+++ TASK INPUTS +++

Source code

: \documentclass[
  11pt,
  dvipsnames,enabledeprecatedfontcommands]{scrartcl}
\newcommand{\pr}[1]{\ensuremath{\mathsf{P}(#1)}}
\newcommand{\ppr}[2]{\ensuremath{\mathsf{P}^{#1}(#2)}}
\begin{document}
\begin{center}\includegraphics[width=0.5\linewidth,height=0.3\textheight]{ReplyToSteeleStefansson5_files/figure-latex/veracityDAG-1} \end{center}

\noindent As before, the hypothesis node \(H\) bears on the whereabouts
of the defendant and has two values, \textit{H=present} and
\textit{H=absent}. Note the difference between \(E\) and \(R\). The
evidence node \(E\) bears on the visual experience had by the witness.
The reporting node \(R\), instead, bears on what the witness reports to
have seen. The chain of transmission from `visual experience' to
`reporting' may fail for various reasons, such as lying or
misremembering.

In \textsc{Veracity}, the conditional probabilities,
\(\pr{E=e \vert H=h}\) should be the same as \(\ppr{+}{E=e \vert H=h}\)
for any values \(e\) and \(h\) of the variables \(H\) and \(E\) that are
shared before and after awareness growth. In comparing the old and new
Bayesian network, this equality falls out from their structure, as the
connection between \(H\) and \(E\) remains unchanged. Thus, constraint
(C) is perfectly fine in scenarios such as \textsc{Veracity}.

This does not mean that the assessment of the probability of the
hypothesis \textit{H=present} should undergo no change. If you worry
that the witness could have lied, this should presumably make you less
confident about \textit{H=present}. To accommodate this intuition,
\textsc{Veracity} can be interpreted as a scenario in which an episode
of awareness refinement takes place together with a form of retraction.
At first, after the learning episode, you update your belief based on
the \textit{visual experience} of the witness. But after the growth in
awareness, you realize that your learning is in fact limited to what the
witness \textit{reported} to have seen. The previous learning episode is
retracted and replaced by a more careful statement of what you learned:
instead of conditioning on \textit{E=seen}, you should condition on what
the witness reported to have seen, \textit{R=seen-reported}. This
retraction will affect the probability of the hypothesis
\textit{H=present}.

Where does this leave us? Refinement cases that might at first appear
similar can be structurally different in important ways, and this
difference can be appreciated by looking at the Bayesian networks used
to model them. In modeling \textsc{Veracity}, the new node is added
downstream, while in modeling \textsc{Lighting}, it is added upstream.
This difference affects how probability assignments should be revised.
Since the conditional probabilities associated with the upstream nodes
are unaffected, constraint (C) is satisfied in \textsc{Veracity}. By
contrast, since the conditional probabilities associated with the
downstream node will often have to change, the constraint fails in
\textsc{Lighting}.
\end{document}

+++

### WHAT TO WORK ON
Whichever lines of the records above hold the word "associated" should all be copied out.

### RESPONSE BELOW
Since the conditional probabilities associated with the upstream nodes
contrast, since the conditional probabilities associated with the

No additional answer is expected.